La chiesa, edificata sulle fondamenta di una costruzione risalente al XII secolo, conserva importanti testimonianze storiche e artistiche, che saranno preservate nel corso dell’intervento insieme all’apparato decorativo interno.

 

«Un altro tassello del nostro ricco patrimonio di edilizia religiosa sta per tornare a splendere – afferma il commissario straordinario alla ricostruzione Guido Castelli –. L’opera di riparazione è articolata, proprio per la vastità e il valore storico di questi beni. Ringrazio quindi, oltre alla Diocesi, l’Usr e la Regione Marche guidata dal presidente Acquaroli per quanto fatto fino ad ora e per quanto ancora verrà realizzato in tal senso».

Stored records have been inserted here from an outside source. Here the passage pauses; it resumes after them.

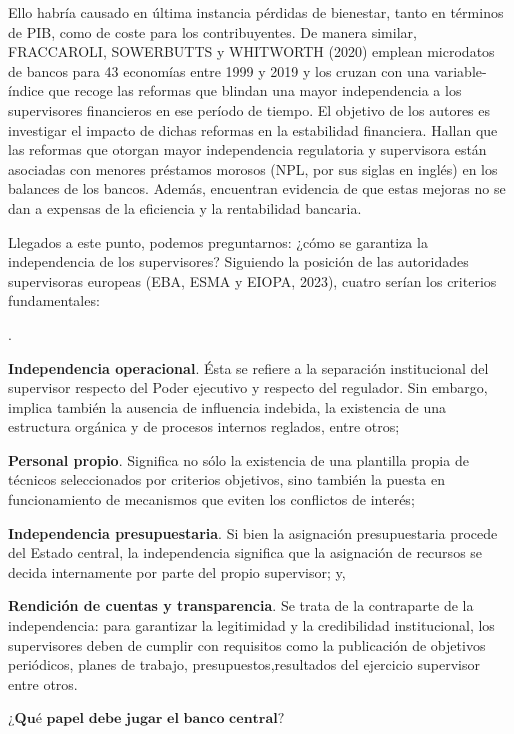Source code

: \documentclass[10pt,a4paper]{article}
\newcounter{numitem}
\newenvironment{lnum}
      {\begin{list}{\arabic{numitem}.}{%
          \usecounter{numitem}%
          \setlength{\leftmargin}{1cm}%
          \setlength{\parskip}{3pt}%
          \setlength{\itemsep}{0pt}%
          \setlength{\parsep}{0pt}%
      }}
      {\end{list}}
\begin{document}
Ello habría causado en última instancia pérdidas de bienestar, tanto en términos de PIB, como de coste para los contribuyentes. De manera similar, FRACCAROLI, SOWERBUTTS y WHITWORTH (2020) emplean microdatos de bancos para 43 economías entre 1999 y 2019 y los cruzan con una variable-índice que recoge las reformas que blindan una mayor independencia a los supervisores financieros en ese período de tiempo. El objetivo de los autores es investigar el impacto de dichas reformas en la estabilidad financiera. Hallan que las reformas que otorgan mayor independencia regulatoria y supervisora están asociadas con menores préstamos morosos (NPL, por sus siglas en inglés) en los balances de los bancos. Además, encuentran evidencia de que estas mejoras no se dan a expensas de la eficiencia y la rentabilidad bancaria. 

Llegados a este punto, podemos preguntarnos: ¿cómo se garantiza la independencia de los supervisores? Siguiendo la posición de las autoridades supervisoras europeas (EBA, ESMA y EIOPA, 2023), cuatro serían los criterios fundamentales:
\begin{lnum}
    \item \textbf{Independencia operacional}. Ésta se refiere a la separación institucional del supervisor respecto del Poder ejecutivo y respecto del regulador. Sin embargo, implica también la ausencia de influencia indebida, la existencia de una estructura orgánica y de procesos internos reglados, entre otros;
    \item \textbf{Personal propio}. Significa no sólo la existencia de una plantilla propia de técnicos seleccionados por criterios objetivos, sino también la puesta en funcionamiento de mecanismos que eviten los conflictos de interés;
    \item \textbf{Independencia presupuestaria}. Si bien la asignación presupuestaria procede del Estado central, la independencia significa que la asignación de recursos se decida internamente por parte del propio supervisor; y,
    \item \textbf{Rendición de cuentas y transparencia}. Se trata de la contraparte de la independencia: para garantizar la legitimidad y la credibilidad institucional, los supervisores deben de cumplir con requisitos como la publicación de objetivos periódicos, planes de trabajo, presupuestos,resultados del ejercicio supervisor entre otros.
\end{lnum}

$\textbf{¿Qué papel debe jugar el banco central?}$
\end{document}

Chiesa di San Paolo di Force (Foto sito della struttura commissariale)

 

Soddisfatto anche il sindaco di Force, Amedeo Lupi: «A nome dell’intera comunità esprimo profonda gratitudine al Commissario straordinario per la Ricostruzione, al personale dell’Usr, a Sua Eccellenza il Vescovo, al parroco e a tutti gli uffici comunali. Grazie al lavoro di squadra e alla collaborazione istituzionale siamo riusciti a raggiungere questo importante risultato. Per Force la chiesa di San Paolo rappresenta molto più di un luogo di culto: è la chiesa del nostro Santo Patrono e custodisce un altissimo valore religioso, storico e paesaggistico che appartiene all’identità della nostra comunità».

 

Le indagini tecniche hanno evidenziato le maggiori criticità nella torre campanaria, interessata da lesioni e distacchi, oltre a diffuse fessurazioni sulle murature della navata e sull’arco trionfale. Il progetto è stato impostato seguendo il principio del minimo intervento, con opere di rinforzo collocate nelle parti non visibili o prive di decorazioni, così da preservare il valore storico-artistico dell’edificio.

 

I lavori comprenderanno il consolidamento del campanile e delle murature, il rinforzo della navata, il miglioramento sismico della copertura e della facciata mediante l’inserimento di nuove catene, elementi in acciaio e sistemi di protezione per aumentare la stabilità della struttura. Parallelamente sono stati messi in sicurezza, o trasferiti in depositi idonei d’intesa con la Soprintendenza, tutti i beni storico-artistici custoditi nella chiesa, tra cui la tela settecentesca della Conversione di San Paolo del pittore ascolano Nicola Monti, gli altari barocchi, i confessionali lignei e gli affreschi del XVI secolo.